### [What this task involves]
If a line includes "easy", copy it out of the entries.

(Items listed in a dataset)
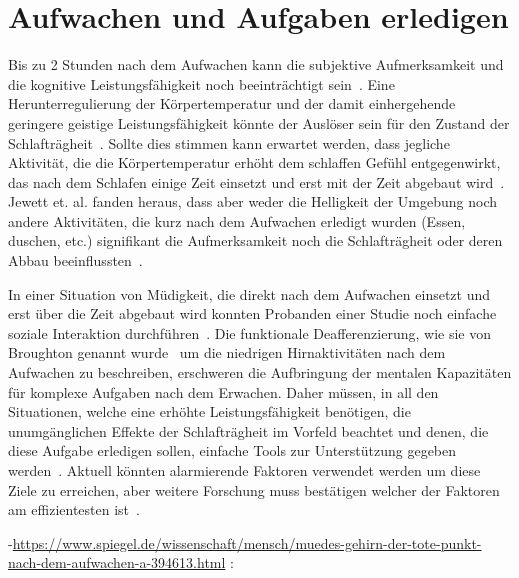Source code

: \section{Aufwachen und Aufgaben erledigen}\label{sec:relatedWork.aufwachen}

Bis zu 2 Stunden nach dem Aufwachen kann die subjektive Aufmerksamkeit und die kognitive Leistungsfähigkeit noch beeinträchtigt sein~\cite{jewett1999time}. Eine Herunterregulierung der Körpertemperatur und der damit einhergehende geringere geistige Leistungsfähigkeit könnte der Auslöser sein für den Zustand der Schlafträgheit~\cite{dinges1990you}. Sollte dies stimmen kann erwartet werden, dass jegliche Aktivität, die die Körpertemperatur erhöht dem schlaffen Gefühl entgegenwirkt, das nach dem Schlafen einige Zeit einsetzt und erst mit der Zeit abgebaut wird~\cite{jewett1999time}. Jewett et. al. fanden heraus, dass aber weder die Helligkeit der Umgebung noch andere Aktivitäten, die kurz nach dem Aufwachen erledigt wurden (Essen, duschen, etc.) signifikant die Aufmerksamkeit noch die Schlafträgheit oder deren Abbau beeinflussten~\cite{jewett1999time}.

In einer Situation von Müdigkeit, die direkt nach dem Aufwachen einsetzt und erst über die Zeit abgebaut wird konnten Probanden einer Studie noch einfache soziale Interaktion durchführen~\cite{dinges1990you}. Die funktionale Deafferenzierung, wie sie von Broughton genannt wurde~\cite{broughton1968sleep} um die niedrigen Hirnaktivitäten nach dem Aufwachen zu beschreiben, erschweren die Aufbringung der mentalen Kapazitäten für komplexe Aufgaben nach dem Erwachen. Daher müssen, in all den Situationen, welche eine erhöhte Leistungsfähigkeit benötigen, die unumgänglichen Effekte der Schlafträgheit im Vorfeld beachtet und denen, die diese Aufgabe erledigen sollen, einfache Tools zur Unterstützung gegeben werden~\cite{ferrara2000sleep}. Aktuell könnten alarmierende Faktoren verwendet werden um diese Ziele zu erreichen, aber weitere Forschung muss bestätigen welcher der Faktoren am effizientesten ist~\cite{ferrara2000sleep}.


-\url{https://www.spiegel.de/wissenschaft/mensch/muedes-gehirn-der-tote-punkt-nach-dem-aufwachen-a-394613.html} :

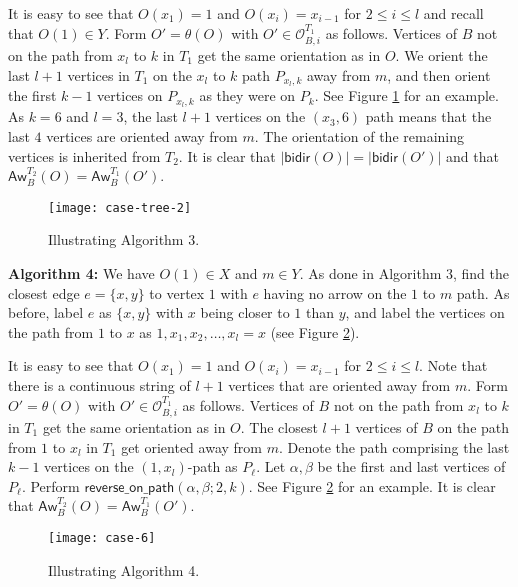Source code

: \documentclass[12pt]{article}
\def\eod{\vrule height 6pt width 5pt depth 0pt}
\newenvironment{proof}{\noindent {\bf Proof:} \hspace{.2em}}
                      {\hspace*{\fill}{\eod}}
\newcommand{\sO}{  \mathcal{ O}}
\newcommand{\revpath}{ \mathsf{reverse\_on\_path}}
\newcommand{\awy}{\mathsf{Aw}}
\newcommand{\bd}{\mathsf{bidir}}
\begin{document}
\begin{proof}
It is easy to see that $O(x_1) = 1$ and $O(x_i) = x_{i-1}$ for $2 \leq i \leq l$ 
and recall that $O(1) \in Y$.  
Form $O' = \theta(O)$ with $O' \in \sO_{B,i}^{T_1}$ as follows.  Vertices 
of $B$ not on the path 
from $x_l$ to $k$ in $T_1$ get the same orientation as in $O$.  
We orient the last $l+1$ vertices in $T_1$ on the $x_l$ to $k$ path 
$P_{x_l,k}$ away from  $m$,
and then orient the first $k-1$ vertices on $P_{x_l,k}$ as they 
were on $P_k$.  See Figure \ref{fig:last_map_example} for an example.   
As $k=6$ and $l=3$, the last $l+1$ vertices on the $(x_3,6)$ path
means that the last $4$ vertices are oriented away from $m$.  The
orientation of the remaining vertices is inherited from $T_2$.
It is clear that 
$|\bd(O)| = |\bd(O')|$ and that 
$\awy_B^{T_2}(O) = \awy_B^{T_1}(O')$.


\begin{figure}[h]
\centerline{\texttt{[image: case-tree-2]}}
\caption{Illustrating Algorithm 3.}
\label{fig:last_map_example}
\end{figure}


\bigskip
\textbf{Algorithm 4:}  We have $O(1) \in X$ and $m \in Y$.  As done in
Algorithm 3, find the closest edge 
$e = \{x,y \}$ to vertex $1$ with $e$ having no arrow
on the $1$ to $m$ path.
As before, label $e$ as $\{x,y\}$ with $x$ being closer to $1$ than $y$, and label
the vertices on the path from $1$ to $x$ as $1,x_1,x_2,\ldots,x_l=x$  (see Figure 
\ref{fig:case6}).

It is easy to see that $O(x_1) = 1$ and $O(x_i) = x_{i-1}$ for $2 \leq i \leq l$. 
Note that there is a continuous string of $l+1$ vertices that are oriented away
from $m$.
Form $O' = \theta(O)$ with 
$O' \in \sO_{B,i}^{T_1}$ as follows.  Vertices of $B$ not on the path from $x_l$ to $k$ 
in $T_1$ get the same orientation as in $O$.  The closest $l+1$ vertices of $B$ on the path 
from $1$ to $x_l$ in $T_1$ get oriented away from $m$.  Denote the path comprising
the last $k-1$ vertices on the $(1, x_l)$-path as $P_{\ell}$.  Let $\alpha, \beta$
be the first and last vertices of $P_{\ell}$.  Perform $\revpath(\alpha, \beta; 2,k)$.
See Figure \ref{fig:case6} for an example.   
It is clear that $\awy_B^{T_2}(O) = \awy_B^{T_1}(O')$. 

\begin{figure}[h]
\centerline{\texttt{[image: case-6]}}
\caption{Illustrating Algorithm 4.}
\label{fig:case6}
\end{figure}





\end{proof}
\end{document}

### [Response box]
It is easy to see that $O(x_1) = 1$ and $O(x_i) = x_{i-1}$ for $2 \leq i \leq l$ 
It is easy to see that $O(x_1) = 1$ and $O(x_i) = x_{i-1}$ for $2 \leq i \leq l$. 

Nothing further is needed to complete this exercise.